The aggressiveness and power of her first album, titled 'Zoma', arises from the social construction that the colossal City of Mexico is building. The noise and intercultural essence of it carry a strong symbolic charge that, in each song, is expressed in a unique way, giving the album dynamism and diversity.
We have had the pleasure of interviewing him and this has been the result.
How would you present your work to someone who doesn't know you?
As something you can love or hate but it sure is something totally original.
And your last job? Where is it born from? And where do you want to lead?
My latest work was born in Mexico City, in the context of a pandemic. I intend to take this work to Europe and Asia, in Latin America this type of music is not well received, it does not have the same boom as other styles or genres.
What message would you like to convey to the public?
I want to convey the best of my culture, a more dignified image that is closer to reality, contrary to what Western imperialism always makes known about Mexico. Also, I intend to direct my actions to defend our sovereignty.
How did your last project come about? I had been locked up at home, I had many emotions and feelings that needed to come out, the best way to express those feelings and emotions was to channel them through music. When I realized I had a lot of musical material that couldn't be stored, it would be a waste. So, I decided to create a new project through which I could express myself.
What do you want to transmit in this work? What is the concept behind it?
Pre-Hispanic and indigenous cultures have always been treated with enormous disrespect, even by Mexico. It was then that I decided to use some of his instruments and ideas to present a never-before-seen face, a revolutionary sound that would fill those of us who identify with our mother cultures with pride.
As for your studio, what is it currently made up of? Currently, I have a couple of old monitors, a midi keyboard and a small launchpad.
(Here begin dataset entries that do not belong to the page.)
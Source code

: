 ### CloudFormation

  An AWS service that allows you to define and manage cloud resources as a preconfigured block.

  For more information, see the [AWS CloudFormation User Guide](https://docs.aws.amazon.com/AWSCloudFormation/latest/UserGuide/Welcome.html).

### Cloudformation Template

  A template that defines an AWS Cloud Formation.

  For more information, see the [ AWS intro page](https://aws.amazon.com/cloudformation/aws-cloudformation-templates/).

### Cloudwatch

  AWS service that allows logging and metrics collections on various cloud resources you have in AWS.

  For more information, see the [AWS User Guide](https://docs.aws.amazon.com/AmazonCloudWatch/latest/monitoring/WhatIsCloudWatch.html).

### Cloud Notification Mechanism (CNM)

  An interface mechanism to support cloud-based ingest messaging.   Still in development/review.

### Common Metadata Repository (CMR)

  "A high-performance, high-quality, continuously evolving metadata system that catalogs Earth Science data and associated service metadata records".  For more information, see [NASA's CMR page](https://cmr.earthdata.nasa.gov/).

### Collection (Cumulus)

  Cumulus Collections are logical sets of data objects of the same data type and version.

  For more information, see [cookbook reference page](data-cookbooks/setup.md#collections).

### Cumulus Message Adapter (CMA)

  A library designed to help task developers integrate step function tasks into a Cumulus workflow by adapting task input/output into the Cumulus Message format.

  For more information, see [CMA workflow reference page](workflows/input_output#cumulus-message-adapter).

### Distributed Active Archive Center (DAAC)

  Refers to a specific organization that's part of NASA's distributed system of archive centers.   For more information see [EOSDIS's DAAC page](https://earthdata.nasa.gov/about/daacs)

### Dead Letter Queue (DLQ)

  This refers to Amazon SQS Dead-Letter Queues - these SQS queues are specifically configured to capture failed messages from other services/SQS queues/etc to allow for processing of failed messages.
I also have a turntable to record vinyl from which I sometimes take samples, i consider my small vinyl collection as a sample library. And of course, a computer where I use my music production software.
What is the one instrument you would never get rid of, no matter what?
Keyboard! instruments has come and gone, but I can't imagine the day my keyboard will leave me.
What was the last record store you visited? And what did you salvage from there?
In Mexico City there was a small store called Disco Recuerdo, there I found an LP by Smart e’s entitled "Loose Control". It was incredible to find that gem there, I never thought to find 90's Hardcore-Techno in my neighborhood.
Do you have hope for the future of music? How would you like the future of the music industry to be?
In the mainstream I have no hope, but in the local and underground scenes I think there is a world of possibilities. I believe that the mainstream industry will continue to adapt to what the trends dictate, it will consume what happens in the streets to do business. On the other side, i believe that social networks and new technologies will allow local and underground artists to reach more places. I believe that the alternatives are expanding, and audiences are growing little by little in these spaces outside the mainstream.
Can you reveal some future projects?
I'm working on a mixtape full of my own productions, of course "Zoma" will be there but there will also be unpublished material. It will be free so don't lose track of my Instagram. Also, I'm researching and knocking on doors to produce a soundtrack for a video game or a movie.
What makes you happy?
What makes me happy is seeing my people march in support of progressive political and social projects. See my people practicing Mexican humanism. And the respect and brotherhood between different cultures and realities.
What bothers you?
The only thing that bothers me are the individualistic practices, the neo-colonial attitudes and the intentions of some people to deprive other people of freedoms and rights.